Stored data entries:
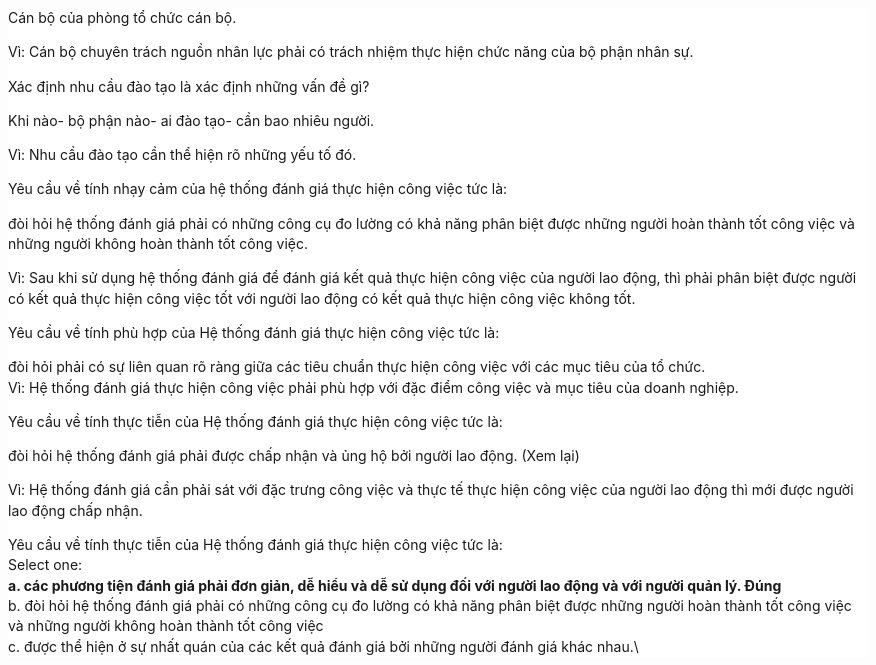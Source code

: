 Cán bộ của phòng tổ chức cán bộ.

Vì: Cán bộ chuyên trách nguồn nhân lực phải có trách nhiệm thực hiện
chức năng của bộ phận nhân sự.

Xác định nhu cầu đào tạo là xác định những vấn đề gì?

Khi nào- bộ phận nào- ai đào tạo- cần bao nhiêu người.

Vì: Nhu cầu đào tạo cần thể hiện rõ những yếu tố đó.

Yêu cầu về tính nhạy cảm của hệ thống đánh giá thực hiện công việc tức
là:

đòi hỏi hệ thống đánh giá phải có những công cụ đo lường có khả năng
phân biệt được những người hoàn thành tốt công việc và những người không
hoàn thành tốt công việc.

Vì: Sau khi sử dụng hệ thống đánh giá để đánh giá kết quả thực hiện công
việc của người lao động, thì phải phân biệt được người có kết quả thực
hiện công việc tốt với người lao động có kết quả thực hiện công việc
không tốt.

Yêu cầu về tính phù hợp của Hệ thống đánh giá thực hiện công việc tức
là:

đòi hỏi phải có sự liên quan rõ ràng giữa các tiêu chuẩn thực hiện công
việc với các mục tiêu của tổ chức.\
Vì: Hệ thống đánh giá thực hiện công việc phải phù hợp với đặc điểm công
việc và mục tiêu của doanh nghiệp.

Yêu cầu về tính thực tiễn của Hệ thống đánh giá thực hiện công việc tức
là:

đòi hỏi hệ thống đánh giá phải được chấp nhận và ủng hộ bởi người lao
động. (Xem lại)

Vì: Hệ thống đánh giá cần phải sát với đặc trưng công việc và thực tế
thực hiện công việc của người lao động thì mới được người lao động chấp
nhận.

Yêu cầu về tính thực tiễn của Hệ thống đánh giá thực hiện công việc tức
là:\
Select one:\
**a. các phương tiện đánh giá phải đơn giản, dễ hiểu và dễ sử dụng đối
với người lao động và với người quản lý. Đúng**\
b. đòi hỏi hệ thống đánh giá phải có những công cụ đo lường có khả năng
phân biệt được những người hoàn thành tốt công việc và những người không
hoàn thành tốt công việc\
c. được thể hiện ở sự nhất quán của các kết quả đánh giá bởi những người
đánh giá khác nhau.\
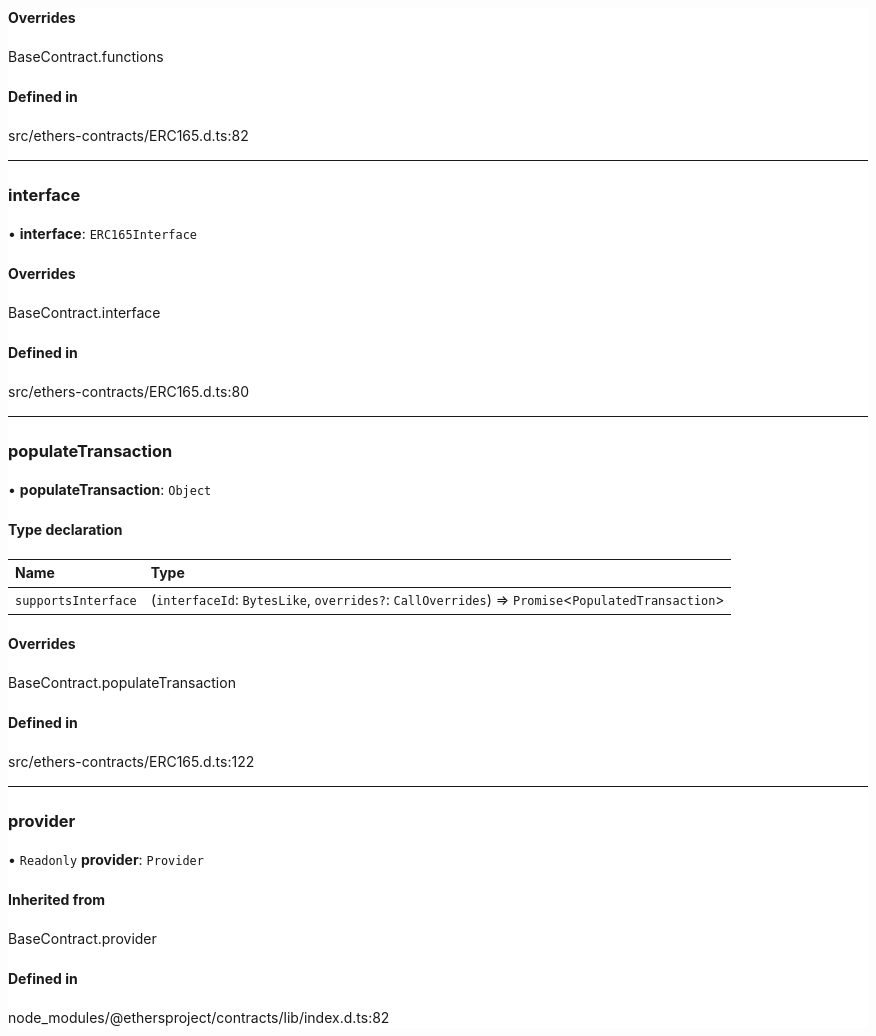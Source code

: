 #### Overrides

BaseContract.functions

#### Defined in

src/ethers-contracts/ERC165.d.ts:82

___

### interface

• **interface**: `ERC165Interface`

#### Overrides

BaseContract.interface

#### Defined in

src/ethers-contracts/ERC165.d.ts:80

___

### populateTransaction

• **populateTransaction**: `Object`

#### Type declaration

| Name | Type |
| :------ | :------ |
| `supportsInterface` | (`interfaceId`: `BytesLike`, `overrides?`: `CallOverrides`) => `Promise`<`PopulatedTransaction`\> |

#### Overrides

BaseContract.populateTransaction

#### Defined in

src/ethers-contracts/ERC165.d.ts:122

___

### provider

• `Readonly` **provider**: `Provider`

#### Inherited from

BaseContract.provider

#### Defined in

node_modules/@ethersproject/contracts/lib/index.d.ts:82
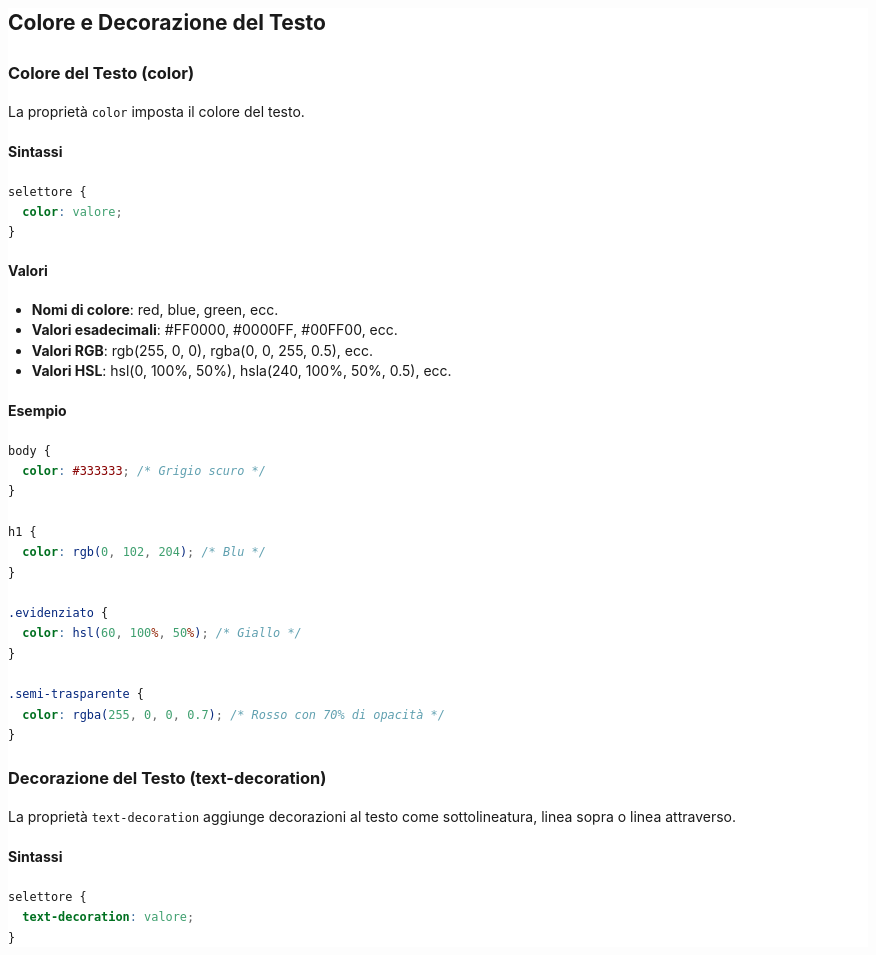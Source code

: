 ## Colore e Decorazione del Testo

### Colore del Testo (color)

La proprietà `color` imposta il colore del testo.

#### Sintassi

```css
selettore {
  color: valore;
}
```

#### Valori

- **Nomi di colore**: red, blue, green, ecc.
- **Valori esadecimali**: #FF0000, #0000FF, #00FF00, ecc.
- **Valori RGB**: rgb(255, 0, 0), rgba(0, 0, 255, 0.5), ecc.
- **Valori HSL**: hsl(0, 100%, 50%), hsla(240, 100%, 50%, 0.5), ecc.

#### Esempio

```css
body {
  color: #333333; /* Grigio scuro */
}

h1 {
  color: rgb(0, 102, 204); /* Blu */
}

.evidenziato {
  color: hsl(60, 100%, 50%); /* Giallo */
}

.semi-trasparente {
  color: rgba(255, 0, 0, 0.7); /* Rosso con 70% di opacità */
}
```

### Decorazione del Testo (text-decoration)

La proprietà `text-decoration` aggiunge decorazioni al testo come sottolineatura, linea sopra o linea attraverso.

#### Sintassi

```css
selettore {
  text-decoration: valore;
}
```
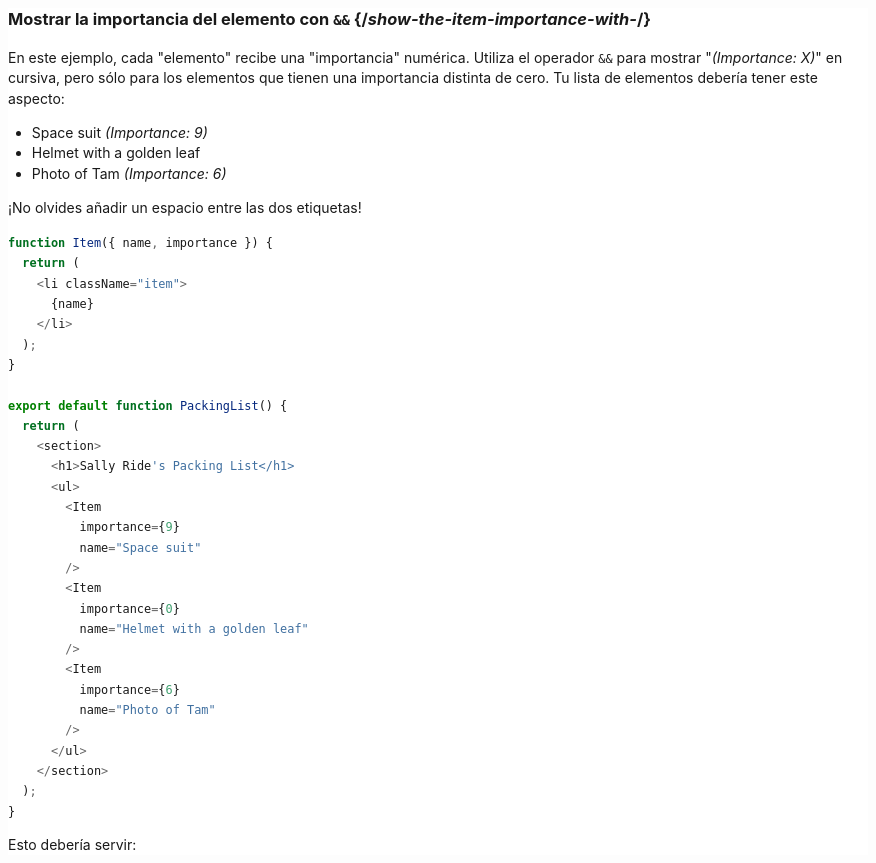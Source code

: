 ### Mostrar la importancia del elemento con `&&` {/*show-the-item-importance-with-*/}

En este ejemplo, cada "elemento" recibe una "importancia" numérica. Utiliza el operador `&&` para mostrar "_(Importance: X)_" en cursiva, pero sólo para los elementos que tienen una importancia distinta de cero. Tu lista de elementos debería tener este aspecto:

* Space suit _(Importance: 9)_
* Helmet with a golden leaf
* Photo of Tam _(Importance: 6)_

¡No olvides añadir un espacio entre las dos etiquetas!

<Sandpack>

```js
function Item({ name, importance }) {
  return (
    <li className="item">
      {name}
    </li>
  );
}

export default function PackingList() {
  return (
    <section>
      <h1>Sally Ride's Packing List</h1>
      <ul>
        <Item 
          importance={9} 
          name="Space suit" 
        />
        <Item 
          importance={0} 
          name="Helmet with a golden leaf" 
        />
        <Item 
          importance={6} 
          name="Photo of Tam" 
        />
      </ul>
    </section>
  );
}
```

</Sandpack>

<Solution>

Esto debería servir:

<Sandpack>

■ **Activity**
What the response needs is every entry, repeated exactly, and none of the pictures.

■ **Answer space**
Source code

: Cán bộ của phòng tổ chức cán bộ.

Vì: Cán bộ chuyên trách nguồn nhân lực phải có trách nhiệm thực hiện
chức năng của bộ phận nhân sự.

Xác định nhu cầu đào tạo là xác định những vấn đề gì?

Khi nào- bộ phận nào- ai đào tạo- cần bao nhiêu người.

Vì: Nhu cầu đào tạo cần thể hiện rõ những yếu tố đó.

Yêu cầu về tính nhạy cảm của hệ thống đánh giá thực hiện công việc tức
là:

đòi hỏi hệ thống đánh giá phải có những công cụ đo lường có khả năng
phân biệt được những người hoàn thành tốt công việc và những người không
hoàn thành tốt công việc.

Vì: Sau khi sử dụng hệ thống đánh giá để đánh giá kết quả thực hiện công
việc của người lao động, thì phải phân biệt được người có kết quả thực
hiện công việc tốt với người lao động có kết quả thực hiện công việc
không tốt.

Yêu cầu về tính phù hợp của Hệ thống đánh giá thực hiện công việc tức
là:

đòi hỏi phải có sự liên quan rõ ràng giữa các tiêu chuẩn thực hiện công
việc với các mục tiêu của tổ chức.\
Vì: Hệ thống đánh giá thực hiện công việc phải phù hợp với đặc điểm công
việc và mục tiêu của doanh nghiệp.

Yêu cầu về tính thực tiễn của Hệ thống đánh giá thực hiện công việc tức
là:

đòi hỏi hệ thống đánh giá phải được chấp nhận và ủng hộ bởi người lao
động. (Xem lại)

Vì: Hệ thống đánh giá cần phải sát với đặc trưng công việc và thực tế
thực hiện công việc của người lao động thì mới được người lao động chấp
nhận.

Yêu cầu về tính thực tiễn của Hệ thống đánh giá thực hiện công việc tức
là:\
Select one:\
**a. các phương tiện đánh giá phải đơn giản, dễ hiểu và dễ sử dụng đối
với người lao động và với người quản lý. Đúng**\
b. đòi hỏi hệ thống đánh giá phải có những công cụ đo lường có khả năng
phân biệt được những người hoàn thành tốt công việc và những người không
hoàn thành tốt công việc\
c. được thể hiện ở sự nhất quán của các kết quả đánh giá bởi những người
đánh giá khác nhau.\
Source code

: #### Overrides

BaseContract.functions

#### Defined in

src/ethers-contracts/ERC165.d.ts:82

___

### interface

• **interface**: `ERC165Interface`

#### Overrides

BaseContract.interface

#### Defined in

src/ethers-contracts/ERC165.d.ts:80

___

### populateTransaction

• **populateTransaction**: `Object`

#### Type declaration

| Name | Type |
| :------ | :------ |
| `supportsInterface` | (`interfaceId`: `BytesLike`, `overrides?`: `CallOverrides`) => `Promise`<`PopulatedTransaction`\> |

#### Overrides

BaseContract.populateTransaction

#### Defined in

src/ethers-contracts/ERC165.d.ts:122

___

### provider

• `Readonly` **provider**: `Provider`

#### Inherited from

BaseContract.provider

#### Defined in

node_modules/@ethersproject/contracts/lib/index.d.ts:82
Source code

: ## Colore e Decorazione del Testo

### Colore del Testo (color)

La proprietà `color` imposta il colore del testo.

#### Sintassi

```css
selettore {
  color: valore;
}
```

#### Valori

- **Nomi di colore**: red, blue, green, ecc.
- **Valori esadecimali**: #FF0000, #0000FF, #00FF00, ecc.
- **Valori RGB**: rgb(255, 0, 0), rgba(0, 0, 255, 0.5), ecc.
- **Valori HSL**: hsl(0, 100%, 50%), hsla(240, 100%, 50%, 0.5), ecc.

#### Esempio

```css
body {
  color: #333333; /* Grigio scuro */
}

h1 {
  color: rgb(0, 102, 204); /* Blu */
}

.evidenziato {
  color: hsl(60, 100%, 50%); /* Giallo */
}

.semi-trasparente {
  color: rgba(255, 0, 0, 0.7); /* Rosso con 70% di opacità */
}
```

### Decorazione del Testo (text-decoration)

La proprietà `text-decoration` aggiunge decorazioni al testo come sottolineatura, linea sopra o linea attraverso.

#### Sintassi

```css
selettore {
  text-decoration: valore;
}
```
Source code

: ### Mostrar la importancia del elemento con `&&` {/*show-the-item-importance-with-*/}

En este ejemplo, cada "elemento" recibe una "importancia" numérica. Utiliza el operador `&&` para mostrar "_(Importance: X)_" en cursiva, pero sólo para los elementos que tienen una importancia distinta de cero. Tu lista de elementos debería tener este aspecto:

* Space suit _(Importance: 9)_
* Helmet with a golden leaf
* Photo of Tam _(Importance: 6)_

¡No olvides añadir un espacio entre las dos etiquetas!

<Sandpack>

```js
function Item({ name, importance }) {
  return (
    <li className="item">
      {name}
    </li>
  );
}

export default function PackingList() {
  return (
    <section>
      <h1>Sally Ride's Packing List</h1>
      <ul>
        <Item 
          importance={9} 
          name="Space suit" 
        />
        <Item 
          importance={0} 
          name="Helmet with a golden leaf" 
        />
        <Item 
          importance={6} 
          name="Photo of Tam" 
        />
      </ul>
    </section>
  );
}
```

</Sandpack>

<Solution>

Esto debería servir:

<Sandpack>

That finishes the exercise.